Ta broń to dowód umiejętności naszych inżynierów i przemysłu zbrojeniowego – mówił Bogusław Winid, wiceminister spraw zagranicznych, przekazując historyczny pistolet do Muzeum Wojsk Lądowych w Bydgoszczy. Morsa udało się sprowadzić z Węgier dzięki staraniom polskiej dyplomacji i Ministerstwa Obrony Narodowej.
Broń na ręce dyrektora Muzeum Wojsk Lądowych w Bydgoszczy Mirosława Giętkowskiego (z prawej) przekazał podsekretarz stanu w MSZ Bogusław Winid.
Sprowadzony pistolet maszynowy to jeden z czterech egzemplarzy tej broni na świecie. Skonstruowali ją pod koniec lat trzydziestych polscy inżynierowie. Jednak z powodu wybuchu wojny Mors nie trafił do seryjnej produkcji. Aby broni nie przejęli Niemcy i Sowieci, żołnierze wywieźli ją na Węgry.
Dopiero teraz, po długich negocjacjach, Muzeum Wojska w Budapeszcie zgodziło się wypożyczyć Morsa. W rozmowach brał udział szef MSZ Radosław Sikorski i minister obrony narodowej Tomasz Siemoniak.
– Chcemy podziękować wszystkim, których wiedza, zaangażowanie i determinacja pomogły w odnalezieniu i sprowadzeniu do kraju tej legendarnej broni – mówił wiceminister Bogusław Winid podczas uroczystego przekazania Morsa.

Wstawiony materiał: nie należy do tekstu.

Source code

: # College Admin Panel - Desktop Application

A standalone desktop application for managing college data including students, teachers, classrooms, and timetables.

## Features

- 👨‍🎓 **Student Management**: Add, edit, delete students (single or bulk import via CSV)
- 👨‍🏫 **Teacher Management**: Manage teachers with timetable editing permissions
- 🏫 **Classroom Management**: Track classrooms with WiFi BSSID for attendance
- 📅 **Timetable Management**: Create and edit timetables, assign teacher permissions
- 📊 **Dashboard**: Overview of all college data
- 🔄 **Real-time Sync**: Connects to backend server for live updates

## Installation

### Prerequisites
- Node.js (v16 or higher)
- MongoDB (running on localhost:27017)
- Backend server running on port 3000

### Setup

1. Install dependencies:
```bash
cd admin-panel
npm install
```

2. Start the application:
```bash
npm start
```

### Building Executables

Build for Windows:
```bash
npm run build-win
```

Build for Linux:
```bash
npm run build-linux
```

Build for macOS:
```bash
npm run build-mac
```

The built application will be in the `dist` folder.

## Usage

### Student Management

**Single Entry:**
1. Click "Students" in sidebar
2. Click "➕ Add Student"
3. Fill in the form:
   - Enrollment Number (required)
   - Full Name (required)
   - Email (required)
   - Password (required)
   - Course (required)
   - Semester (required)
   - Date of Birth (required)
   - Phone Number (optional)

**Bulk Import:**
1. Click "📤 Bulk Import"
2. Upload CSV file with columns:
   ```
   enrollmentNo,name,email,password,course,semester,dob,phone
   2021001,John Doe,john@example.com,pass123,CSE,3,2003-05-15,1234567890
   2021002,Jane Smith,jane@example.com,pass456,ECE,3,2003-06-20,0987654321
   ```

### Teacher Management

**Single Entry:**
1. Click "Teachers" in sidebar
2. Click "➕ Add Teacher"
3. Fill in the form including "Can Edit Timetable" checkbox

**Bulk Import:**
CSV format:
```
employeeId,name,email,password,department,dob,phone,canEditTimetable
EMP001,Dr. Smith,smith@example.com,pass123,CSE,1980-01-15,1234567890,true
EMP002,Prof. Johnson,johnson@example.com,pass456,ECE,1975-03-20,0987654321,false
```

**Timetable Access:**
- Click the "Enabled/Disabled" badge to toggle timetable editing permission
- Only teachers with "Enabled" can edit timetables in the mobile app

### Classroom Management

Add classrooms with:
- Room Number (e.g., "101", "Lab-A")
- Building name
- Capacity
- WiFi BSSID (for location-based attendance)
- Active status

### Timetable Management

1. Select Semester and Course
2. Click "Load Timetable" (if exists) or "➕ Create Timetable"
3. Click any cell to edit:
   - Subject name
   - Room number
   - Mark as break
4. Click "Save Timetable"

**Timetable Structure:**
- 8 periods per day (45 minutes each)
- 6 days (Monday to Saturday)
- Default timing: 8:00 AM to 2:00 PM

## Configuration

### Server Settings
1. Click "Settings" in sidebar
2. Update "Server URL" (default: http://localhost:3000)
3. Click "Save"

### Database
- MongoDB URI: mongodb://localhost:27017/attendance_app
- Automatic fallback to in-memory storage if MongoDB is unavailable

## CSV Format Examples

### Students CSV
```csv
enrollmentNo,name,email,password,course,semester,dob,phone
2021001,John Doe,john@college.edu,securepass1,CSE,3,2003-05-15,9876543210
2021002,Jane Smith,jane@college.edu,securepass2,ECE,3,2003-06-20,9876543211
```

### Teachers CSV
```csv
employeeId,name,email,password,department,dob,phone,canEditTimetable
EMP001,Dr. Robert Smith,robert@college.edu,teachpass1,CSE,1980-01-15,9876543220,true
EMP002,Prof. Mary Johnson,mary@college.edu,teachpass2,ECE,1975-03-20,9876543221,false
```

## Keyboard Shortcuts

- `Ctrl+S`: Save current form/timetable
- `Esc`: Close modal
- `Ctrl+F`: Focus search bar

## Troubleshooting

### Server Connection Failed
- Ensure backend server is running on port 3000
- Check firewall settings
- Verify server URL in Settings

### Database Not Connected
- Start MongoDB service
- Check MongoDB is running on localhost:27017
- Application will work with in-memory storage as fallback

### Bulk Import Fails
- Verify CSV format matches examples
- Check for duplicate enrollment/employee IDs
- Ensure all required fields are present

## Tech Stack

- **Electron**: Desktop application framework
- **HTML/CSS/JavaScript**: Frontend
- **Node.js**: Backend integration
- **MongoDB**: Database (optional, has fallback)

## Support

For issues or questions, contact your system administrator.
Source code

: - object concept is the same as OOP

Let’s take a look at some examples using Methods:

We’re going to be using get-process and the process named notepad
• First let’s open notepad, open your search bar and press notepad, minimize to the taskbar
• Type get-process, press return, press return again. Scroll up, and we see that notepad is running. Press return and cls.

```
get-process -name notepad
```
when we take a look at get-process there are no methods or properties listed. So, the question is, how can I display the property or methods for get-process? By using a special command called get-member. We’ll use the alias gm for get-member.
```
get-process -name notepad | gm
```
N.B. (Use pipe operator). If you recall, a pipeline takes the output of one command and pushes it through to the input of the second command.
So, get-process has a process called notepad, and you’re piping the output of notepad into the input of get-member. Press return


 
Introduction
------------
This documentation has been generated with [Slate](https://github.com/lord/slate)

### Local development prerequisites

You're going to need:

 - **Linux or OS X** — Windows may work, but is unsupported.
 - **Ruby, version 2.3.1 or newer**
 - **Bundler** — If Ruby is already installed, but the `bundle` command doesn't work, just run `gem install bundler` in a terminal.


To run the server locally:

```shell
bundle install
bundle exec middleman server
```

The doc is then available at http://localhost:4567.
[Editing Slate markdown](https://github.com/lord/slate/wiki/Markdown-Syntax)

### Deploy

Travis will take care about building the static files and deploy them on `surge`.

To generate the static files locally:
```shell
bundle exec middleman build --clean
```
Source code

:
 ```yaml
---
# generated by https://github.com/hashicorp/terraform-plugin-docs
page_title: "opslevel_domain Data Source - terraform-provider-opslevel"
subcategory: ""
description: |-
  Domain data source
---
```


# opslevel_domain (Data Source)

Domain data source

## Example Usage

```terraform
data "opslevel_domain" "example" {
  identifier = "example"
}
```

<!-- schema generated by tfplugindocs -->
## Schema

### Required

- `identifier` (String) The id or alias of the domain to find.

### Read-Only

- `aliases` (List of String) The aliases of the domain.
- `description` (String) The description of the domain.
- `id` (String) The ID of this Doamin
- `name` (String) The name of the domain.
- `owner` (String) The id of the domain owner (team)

Pistolet maszynowy na razie trafił do Polski tylko na dwa lata. Jednak bydgoskie muzeum zapowiada, że będzie starało się wymienić go na inny eksponat tak, by Mors w Polsce został na stałe.
Pistolet, który będzie można oglądać w Bydgoszczy, ma numer 13. Był jednym z liczącej zaledwie ok. 40 sztuk partii próbnej. W Polsce Morsa ma tylko Muzeum Wojska Polskiego, ale nie jest on kompletny – nie ma oryginalnej lufy ani magazynka.
Dyrektor bydgoskiego Muzeum Wojsk Lądowych Mirosław Giętkowski podkreśla, że sprowadzony z Węgier pistolet jest jednym z bardziej wartościowych eksponatów w ich zbiorach. W Bydgoszczy jest już legendarny przedwojenny Ur. W 2012 roku, również dzięki staraniom MSZ, ten przeciwpancerny karabin polskiej konstrukcji został sprowadzony z Norwegii.